▸ **TASK GOAL**
Print the data exactly, leaving nothing out.

▸ **INFORMATION**
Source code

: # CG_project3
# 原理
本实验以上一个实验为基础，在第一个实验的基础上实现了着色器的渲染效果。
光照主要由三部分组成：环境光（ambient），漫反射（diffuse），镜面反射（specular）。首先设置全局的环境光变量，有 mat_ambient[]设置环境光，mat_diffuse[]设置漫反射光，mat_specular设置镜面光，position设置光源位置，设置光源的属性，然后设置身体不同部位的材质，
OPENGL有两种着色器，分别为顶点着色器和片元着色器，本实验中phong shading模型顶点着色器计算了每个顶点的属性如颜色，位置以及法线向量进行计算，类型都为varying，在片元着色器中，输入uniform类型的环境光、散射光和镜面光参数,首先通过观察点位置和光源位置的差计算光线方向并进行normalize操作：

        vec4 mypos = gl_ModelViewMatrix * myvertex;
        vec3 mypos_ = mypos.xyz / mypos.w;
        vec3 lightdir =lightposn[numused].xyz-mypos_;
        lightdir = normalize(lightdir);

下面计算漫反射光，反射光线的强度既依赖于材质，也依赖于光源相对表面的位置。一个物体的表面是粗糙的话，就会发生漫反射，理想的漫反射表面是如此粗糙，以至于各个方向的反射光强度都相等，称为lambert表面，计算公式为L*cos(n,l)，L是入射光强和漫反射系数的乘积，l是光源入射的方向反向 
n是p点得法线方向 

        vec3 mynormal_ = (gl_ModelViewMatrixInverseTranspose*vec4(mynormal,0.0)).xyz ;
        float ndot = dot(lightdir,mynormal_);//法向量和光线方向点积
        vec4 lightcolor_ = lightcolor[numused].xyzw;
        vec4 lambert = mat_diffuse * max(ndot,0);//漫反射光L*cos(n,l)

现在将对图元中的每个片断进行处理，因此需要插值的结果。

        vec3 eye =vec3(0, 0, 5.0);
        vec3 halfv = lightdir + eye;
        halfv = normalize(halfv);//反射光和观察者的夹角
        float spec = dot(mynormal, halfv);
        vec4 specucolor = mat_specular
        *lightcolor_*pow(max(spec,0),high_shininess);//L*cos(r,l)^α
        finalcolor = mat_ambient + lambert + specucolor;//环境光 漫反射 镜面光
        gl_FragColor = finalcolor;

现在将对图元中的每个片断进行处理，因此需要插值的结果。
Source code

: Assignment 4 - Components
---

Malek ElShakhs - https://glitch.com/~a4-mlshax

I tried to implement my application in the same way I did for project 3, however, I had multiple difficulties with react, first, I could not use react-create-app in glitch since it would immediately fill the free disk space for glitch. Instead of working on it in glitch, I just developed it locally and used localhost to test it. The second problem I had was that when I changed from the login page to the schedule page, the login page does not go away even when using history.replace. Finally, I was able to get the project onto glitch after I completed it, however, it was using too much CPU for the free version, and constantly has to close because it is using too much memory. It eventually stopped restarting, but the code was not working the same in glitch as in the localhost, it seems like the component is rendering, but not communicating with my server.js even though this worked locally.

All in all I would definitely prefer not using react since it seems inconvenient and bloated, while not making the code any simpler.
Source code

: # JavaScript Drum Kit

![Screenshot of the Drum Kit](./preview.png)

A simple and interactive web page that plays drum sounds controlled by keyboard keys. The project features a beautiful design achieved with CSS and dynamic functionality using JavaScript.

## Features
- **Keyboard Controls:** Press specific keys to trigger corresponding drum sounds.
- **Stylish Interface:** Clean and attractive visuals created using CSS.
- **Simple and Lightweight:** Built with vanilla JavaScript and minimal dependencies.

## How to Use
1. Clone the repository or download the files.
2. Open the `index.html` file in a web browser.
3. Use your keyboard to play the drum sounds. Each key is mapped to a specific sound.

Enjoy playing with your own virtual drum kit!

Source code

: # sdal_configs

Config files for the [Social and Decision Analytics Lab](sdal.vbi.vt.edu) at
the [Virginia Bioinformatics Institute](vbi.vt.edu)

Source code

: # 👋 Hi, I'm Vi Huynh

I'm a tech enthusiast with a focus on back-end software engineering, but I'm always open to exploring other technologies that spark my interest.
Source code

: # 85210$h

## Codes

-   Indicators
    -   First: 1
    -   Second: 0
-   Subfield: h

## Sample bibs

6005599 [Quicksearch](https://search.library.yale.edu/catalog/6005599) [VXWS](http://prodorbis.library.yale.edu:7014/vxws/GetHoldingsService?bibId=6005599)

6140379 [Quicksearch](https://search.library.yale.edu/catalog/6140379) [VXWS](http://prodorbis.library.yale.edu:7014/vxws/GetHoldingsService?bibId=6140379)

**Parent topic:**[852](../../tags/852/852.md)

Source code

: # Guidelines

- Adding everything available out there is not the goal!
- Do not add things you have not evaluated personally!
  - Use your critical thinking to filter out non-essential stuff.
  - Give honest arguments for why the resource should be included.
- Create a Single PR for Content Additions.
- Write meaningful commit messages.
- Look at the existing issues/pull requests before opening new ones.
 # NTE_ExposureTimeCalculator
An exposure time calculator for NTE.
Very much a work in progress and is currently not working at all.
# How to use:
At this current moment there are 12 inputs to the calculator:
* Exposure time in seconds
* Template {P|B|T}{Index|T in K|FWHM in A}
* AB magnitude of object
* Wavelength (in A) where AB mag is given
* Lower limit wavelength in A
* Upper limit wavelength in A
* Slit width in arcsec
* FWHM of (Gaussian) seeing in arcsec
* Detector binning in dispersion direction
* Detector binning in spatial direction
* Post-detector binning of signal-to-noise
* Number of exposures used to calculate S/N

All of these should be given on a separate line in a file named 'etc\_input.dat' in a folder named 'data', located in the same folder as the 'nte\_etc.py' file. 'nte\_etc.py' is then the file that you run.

▸ **EXERCISE RESPONSE**
Source code

: # CG_project3
# 原理
本实验以上一个实验为基础，在第一个实验的基础上实现了着色器的渲染效果。
光照主要由三部分组成：环境光（ambient），漫反射（diffuse），镜面反射（specular）。首先设置全局的环境光变量，有 mat_ambient[]设置环境光，mat_diffuse[]设置漫反射光，mat_specular设置镜面光，position设置光源位置，设置光源的属性，然后设置身体不同部位的材质，
OPENGL有两种着色器，分别为顶点着色器和片元着色器，本实验中phong shading模型顶点着色器计算了每个顶点的属性如颜色，位置以及法线向量进行计算，类型都为varying，在片元着色器中，输入uniform类型的环境光、散射光和镜面光参数,首先通过观察点位置和光源位置的差计算光线方向并进行normalize操作：

        vec4 mypos = gl_ModelViewMatrix * myvertex;
        vec3 mypos_ = mypos.xyz / mypos.w;
        vec3 lightdir =lightposn[numused].xyz-mypos_;
        lightdir = normalize(lightdir);

下面计算漫反射光，反射光线的强度既依赖于材质，也依赖于光源相对表面的位置。一个物体的表面是粗糙的话，就会发生漫反射，理想的漫反射表面是如此粗糙，以至于各个方向的反射光强度都相等，称为lambert表面，计算公式为L*cos(n,l)，L是入射光强和漫反射系数的乘积，l是光源入射的方向反向 
n是p点得法线方向 

        vec3 mynormal_ = (gl_ModelViewMatrixInverseTranspose*vec4(mynormal,0.0)).xyz ;
        float ndot = dot(lightdir,mynormal_);//法向量和光线方向点积
        vec4 lightcolor_ = lightcolor[numused].xyzw;
        vec4 lambert = mat_diffuse * max(ndot,0);//漫反射光L*cos(n,l)

现在将对图元中的每个片断进行处理，因此需要插值的结果。

        vec3 eye =vec3(0, 0, 5.0);
        vec3 halfv = lightdir + eye;
        halfv = normalize(halfv);//反射光和观察者的夹角
        float spec = dot(mynormal, halfv);
        vec4 specucolor = mat_specular
        *lightcolor_*pow(max(spec,0),high_shininess);//L*cos(r,l)^α
        finalcolor = mat_ambient + lambert + specucolor;//环境光 漫反射 镜面光
        gl_FragColor = finalcolor;

现在将对图元中的每个片断进行处理，因此需要插值的结果。
Source code

: Assignment 4 - Components
---

Malek ElShakhs - https://glitch.com/~a4-mlshax

I tried to implement my application in the same way I did for project 3, however, I had multiple difficulties with react, first, I could not use react-create-app in glitch since it would immediately fill the free disk space for glitch. Instead of working on it in glitch, I just developed it locally and used localhost to test it. The second problem I had was that when I changed from the login page to the schedule page, the login page does not go away even when using history.replace. Finally, I was able to get the project onto glitch after I completed it, however, it was using too much CPU for the free version, and constantly has to close because it is using too much memory. It eventually stopped restarting, but the code was not working the same in glitch as in the localhost, it seems like the component is rendering, but not communicating with my server.js even though this worked locally.

All in all I would definitely prefer not using react since it seems inconvenient and bloated, while not making the code any simpler.
Source code

: # JavaScript Drum Kit

![Screenshot of the Drum Kit](./preview.png)

A simple and interactive web page that plays drum sounds controlled by keyboard keys. The project features a beautiful design achieved with CSS and dynamic functionality using JavaScript.

## Features
- **Keyboard Controls:** Press specific keys to trigger corresponding drum sounds.
- **Stylish Interface:** Clean and attractive visuals created using CSS.
- **Simple and Lightweight:** Built with vanilla JavaScript and minimal dependencies.

## How to Use
1. Clone the repository or download the files.
2. Open the `index.html` file in a web browser.
3. Use your keyboard to play the drum sounds. Each key is mapped to a specific sound.

Enjoy playing with your own virtual drum kit!

Source code

: # sdal_configs

Config files for the [Social and Decision Analytics Lab](sdal.vbi.vt.edu) at
the [Virginia Bioinformatics Institute](vbi.vt.edu)

Source code

: # 👋 Hi, I'm Vi Huynh

I'm a tech enthusiast with a focus on back-end software engineering, but I'm always open to exploring other technologies that spark my interest.
Source code

: # 85210$h

## Codes

-   Indicators
    -   First: 1
    -   Second: 0
-   Subfield: h

## Sample bibs

6005599 [Quicksearch](https://search.library.yale.edu/catalog/6005599) [VXWS](http://prodorbis.library.yale.edu:7014/vxws/GetHoldingsService?bibId=6005599)

6140379 [Quicksearch](https://search.library.yale.edu/catalog/6140379) [VXWS](http://prodorbis.library.yale.edu:7014/vxws/GetHoldingsService?bibId=6140379)

**Parent topic:**[852](../../tags/852/852.md)

Source code

: # Guidelines

- Adding everything available out there is not the goal!
- Do not add things you have not evaluated personally!
  - Use your critical thinking to filter out non-essential stuff.
  - Give honest arguments for why the resource should be included.
- Create a Single PR for Content Additions.
- Write meaningful commit messages.
- Look at the existing issues/pull requests before opening new ones.
 # NTE_ExposureTimeCalculator
An exposure time calculator for NTE.
Very much a work in progress and is currently not working at all.
# How to use:
At this current moment there are 12 inputs to the calculator:
* Exposure time in seconds
* Template {P|B|T}{Index|T in K|FWHM in A}
* AB magnitude of object
* Wavelength (in A) where AB mag is given
* Lower limit wavelength in A
* Upper limit wavelength in A
* Slit width in arcsec
* FWHM of (Gaussian) seeing in arcsec
* Detector binning in dispersion direction
* Detector binning in spatial direction
* Post-detector binning of signal-to-noise
* Number of exposures used to calculate S/N

All of these should be given on a separate line in a file named 'etc\_input.dat' in a folder named 'data', located in the same folder as the 'nte\_etc.py' file. 'nte\_etc.py' is then the file that you run.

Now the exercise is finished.